Appeal from the United States District Court for the District of New Hampshire

Steven L. Maynard and Kinghorn & Maynard, P.A., on brief for appellant.

Jeffrey R. Howard, United States Attorney, and Jeffrey S. Cahill, Special Assistant United States Attorney, on brief for appellee.



Before Breyer, Chief Judge, Torruella and Cyr, Circuit Judges.

Per Curiam.

Francis A. Goodspeed appeals his conviction for embezzlement from an employee benefit plan in violation of 18 U.S.C. § 664. As grounds for appeal, Goodspeed alleges that the court erred by declining to give specific jury instructions proposed by Goodspeed and by enhancing his base offense level for obstruction of justice under Section 3C1.1 of the U.S. Sentencing Guidelines. We affirm.
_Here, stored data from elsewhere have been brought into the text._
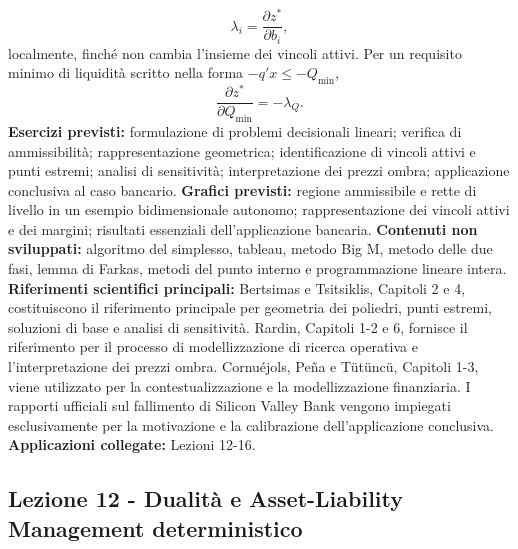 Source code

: \documentclass[12pt,a4paper]{article}%
\newcommand{\1}{\mathbf{1}}
\begin{document}
\[
\lambda_i=\frac{\partial z^{*}}{\partial b_i},
\]
localmente, finch\'{e} non cambia l'insieme dei vincoli attivi. Per un
requisito minimo di liquidit\`{a} scritto nella forma
$-q'x\leq-Q_{\min}$,
\[
\frac{\partial z^{*}}{\partial Q_{\min}}=-\lambda_Q.
\]
\textbf{Esercizi previsti:} formulazione di problemi decisionali lineari;
verifica di ammissibilit\`{a}; rappresentazione geometrica; identificazione
di vincoli attivi e punti estremi; analisi di sensitivit\`{a}; interpretazione
dei prezzi ombra; applicazione conclusiva al caso bancario.\newline
\textbf{Grafici previsti:} regione ammissibile e rette di livello in un
esempio bidimensionale autonomo; rappresentazione dei vincoli attivi e dei
margini; risultati essenziali dell'applicazione bancaria.\newline
\textbf{Contenuti non sviluppati:} algoritmo del simplesso, tableau,
metodo Big M, metodo delle due fasi, lemma di Farkas, metodi del punto
interno e programmazione lineare intera.\newline
\textbf{Riferimenti scientifici principali:} Bertsimas e Tsitsiklis,
Capitoli 2 e 4, costituiscono il riferimento principale per geometria dei
poliedri, punti estremi, soluzioni di base e analisi di sensitivit\`{a}.
Rardin, Capitoli 1-2 e 6, fornisce il riferimento per il processo di
modellizzazione di ricerca operativa e l'interpretazione dei prezzi ombra.
Cornu\'{e}jols, Pe\~{n}a e T\"{u}t\"{u}nc\"{u}, Capitoli 1-3, viene
utilizzato per la contestualizzazione e la modellizzazione finanziaria. I
rapporti ufficiali sul fallimento di Silicon Valley Bank vengono impiegati
esclusivamente per la motivazione e la calibrazione dell'applicazione
conclusiva.\newline
\newline
\textbf{Applicazioni collegate:} Lezioni 12-16.

\subsection{Lezione 12 - Dualit\`{a} e Asset-Liability Management
deterministico}
\end{document}
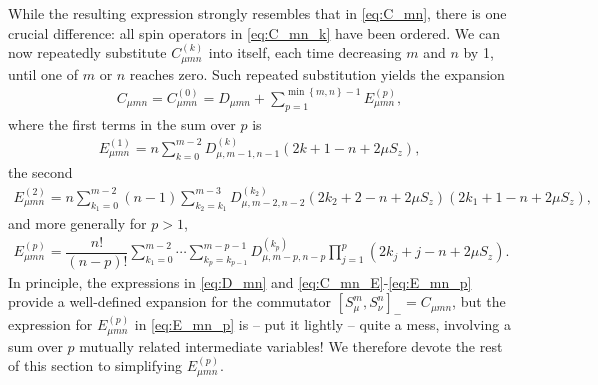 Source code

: \documentclass[aps,notitlepage,nofootinbib,11pt]{revtex4-1}
\newcommand{\f}[2]{\dfrac{#1}{#2}} %
\newcommand{\p}[1]{\left(#1\right)} %
\renewcommand{\sp}[1]{\left[#1\right]} %
\renewcommand{\set}[1]{\left\{#1\right\}} %
\newcommand{\1}{\mathds{1}}
\begin{document}
While the resulting expression strongly resembles that in
\eqref{eq:C_mn}, there is one crucial difference: all spin operators
in \eqref{eq:C_mn_k} have been ordered.  We can now repeatedly
substitute $C_{\mu mn}^{(k)}$ into itself, each time decreasing $m$
and $n$ by 1, until one of $m$ or $n$ reaches zero.  Such repeated
substitution yields the expansion
\begin{align}
  C_{\mu mn}
  = C_{\mu mn}^{(0)}
  = D_{\mu mn}
  + \sum_{p=1}^{\min\set{m,n}-1} E_{\mu mn}^{(p)},
  \label{eq:C_mn_E}
\end{align}
where the first terms in the sum over $p$ is
\begin{align}
  E_{\mu mn}^{(1)}
  = n \sum_{k=0}^{m-2} D_{\mu,m-1,n-1}^{(k)}
  \p{2k+1-n+2\mu S_z},
\end{align}
the second
\begin{align}
  E_{\mu mn}^{(2)}
  = n \sum_{k_1=0}^{m-2} \p{n-1} \sum_{k_2=k_1}^{m-3}
  D_{\mu,m-2,n-2}^{(k_2)}
  \p{2k_2+2-n+2\mu S_z} \p{2k_1+1-n+2\mu S_z},
\end{align}
and more generally for $p>1$,
\begin{align}
  E_{\mu mn}^{(p)}
  = \f{n!}{\p{n-p}!}
  \sum_{k_1=0}^{m-2}\cdots\sum_{k_p=k_{p-1}}^{m-p-1}
  D_{\mu,m-p,n-p}^{(k_p)} \prod_{j=1}^p \p{2k_j+j-n+2\mu S_z}.
  \label{eq:E_mn_p}
\end{align}
In principle, the expressions in \eqref{eq:D_mn} and
\eqref{eq:C_mn_E}-\eqref{eq:E_mn_p} provide a well-defined expansion
for the commutator $\sp{S_\mu^m,S_\nu^n}_- = C_{\mu mn}$, but the
expression for $E_{\mu mn}^{(p)}$ in \eqref{eq:E_mn_p} is -- put it
lightly -- quite a mess, involving a sum over $p$ mutually related
intermediate variables!  We therefore devote the rest of this section
to simplifying $E_{\mu mn}^{(p)}$.
\end{document}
As Goodspeed's appellate brief states, his theory of the case was that he never had any specific criminal intent to embezzle funds from the employee benefit plan as to which he claimed fiduciary authority. He proposed a jury instruction stating basically that, if the jury found that he had "mistakenly acted with a good faith belief" that he could use the funds, then he did not act with the necessary specific criminal intent and the jury would have to find him not guilty.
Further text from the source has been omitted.